As conference minister, I have been focusing on offering encouragement to pastors, gathering resources to communicate to congregations and leaders, exploring forms of financial assistance, and coordinating adjustments for WDC staff.   As we prepare to enter another month of this unfolding situation, I pause a few moments to share some reflections and observations:

In a crisis, priorities shift.  Hygiene and meeting basic daily needs are now our first concern. Suddenly hand sanitizer and toilet paper are scarce! Other staple supplies like flour, sugar and milk have become more precious.  Garden seeds and baby chicks are in high demand for their promise of fresh vegetables and eggs in the months to come.
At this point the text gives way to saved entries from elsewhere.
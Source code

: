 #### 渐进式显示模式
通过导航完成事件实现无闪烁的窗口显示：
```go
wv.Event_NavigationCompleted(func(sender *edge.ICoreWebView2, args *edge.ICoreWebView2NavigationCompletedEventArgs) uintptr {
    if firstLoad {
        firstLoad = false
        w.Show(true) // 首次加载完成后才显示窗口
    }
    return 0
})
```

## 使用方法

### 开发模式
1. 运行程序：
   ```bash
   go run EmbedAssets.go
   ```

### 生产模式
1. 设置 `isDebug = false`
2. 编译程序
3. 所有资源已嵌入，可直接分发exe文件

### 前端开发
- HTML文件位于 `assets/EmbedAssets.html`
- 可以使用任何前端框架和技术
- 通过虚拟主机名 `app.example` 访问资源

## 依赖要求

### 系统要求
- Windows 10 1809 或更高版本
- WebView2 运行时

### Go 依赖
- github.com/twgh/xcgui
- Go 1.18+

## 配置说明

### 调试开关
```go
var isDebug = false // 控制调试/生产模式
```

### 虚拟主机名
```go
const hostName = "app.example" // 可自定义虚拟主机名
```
Emotional and mental health practices are more crucial now than ever, whether that means a daily walk, listening to music, chatting with a friend (by phone/video or from a distance, of course), or just getting enough sleep.  Beneath the stress and anxiety of this time, we are also feeling a lot of sadness and loss as our dreams, plans and goals have been set aside with the cancellation of church events, conferences, banquets, fund-raisers, concerts, birthday parties, graduation ceremonies, vacations, projects, travels, family visits and more. Yet, at the same time, resourcefulness abounds!  Pastors and church leaders are creatively using all kinds of social media, phone calls and old-fashioned mail to connect with church members, hold Sunday school, worship together, pray for one another, and reach out to their communities. Congregations are sharing ideas and resources with each other. New gifts and talents are being realized and offered for the common good.   New skills are being learned that will serve us well into the future.
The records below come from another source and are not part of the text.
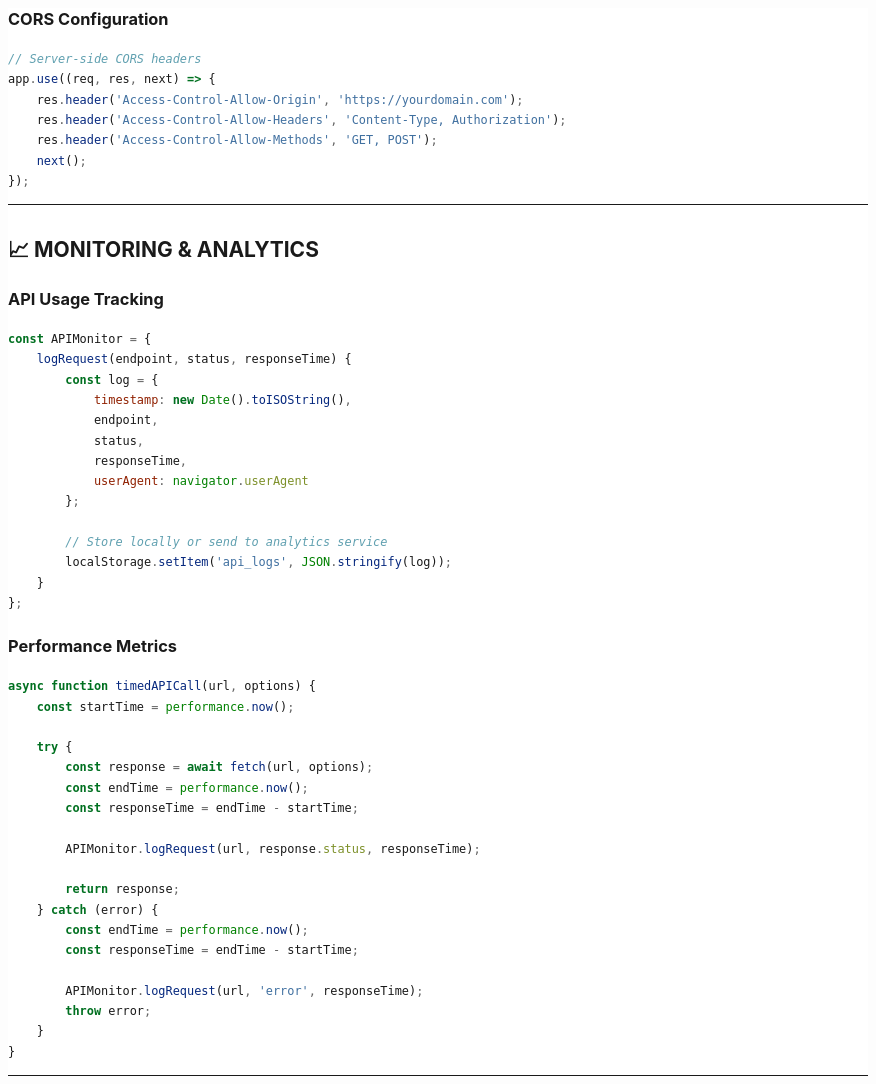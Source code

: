 ### CORS Configuration
```javascript
// Server-side CORS headers
app.use((req, res, next) => {
    res.header('Access-Control-Allow-Origin', 'https://yourdomain.com');
    res.header('Access-Control-Allow-Headers', 'Content-Type, Authorization');
    res.header('Access-Control-Allow-Methods', 'GET, POST');
    next();
});
```

---

## 📈 MONITORING & ANALYTICS

### API Usage Tracking
```javascript
const APIMonitor = {
    logRequest(endpoint, status, responseTime) {
        const log = {
            timestamp: new Date().toISOString(),
            endpoint,
            status,
            responseTime,
            userAgent: navigator.userAgent
        };
        
        // Store locally or send to analytics service
        localStorage.setItem('api_logs', JSON.stringify(log));
    }
};
```

### Performance Metrics
```javascript
async function timedAPICall(url, options) {
    const startTime = performance.now();
    
    try {
        const response = await fetch(url, options);
        const endTime = performance.now();
        const responseTime = endTime - startTime;
        
        APIMonitor.logRequest(url, response.status, responseTime);
        
        return response;
    } catch (error) {
        const endTime = performance.now();
        const responseTime = endTime - startTime;
        
        APIMonitor.logRequest(url, 'error', responseTime);
        throw error;
    }
}
```

---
On a deeper level, the coronavirus pandemic is revealing very starkly the systemic inequities that have always existed in our society. While some of us are only experiencing minor inconvenience, others among us are facing immediate crisis due to lack of dependable income, healthy food, child-care, adequate medical care, or internet connection. The pandemic also exposes our common humanity and frailty, and contradicts the myth that we are invincible and in control. While we should, of course, do all we can (please, please follow guidelines for stopping the spread of COVID-19!), we must also humbly acknowledge our human limitations and mortality.  This is a time to be honest with our doubts, questions and fears – and also to affirm our hope and trust in our Creator God who enters our suffering in solidarity with us.   In the same way, this crisis is a time for us to practice compassion and generosity, to share sacrificially with others, to give what we can to support those who are struggling most.  It is a time to practice patience and kindness for care-providers, our families and friends, co-workers, and ourselves.

As we find our way forward in these uncertain times, may we know the deep peace of God’s care, Christ’s call to justice and compassion, and the wise guidance of the Holy Spirit.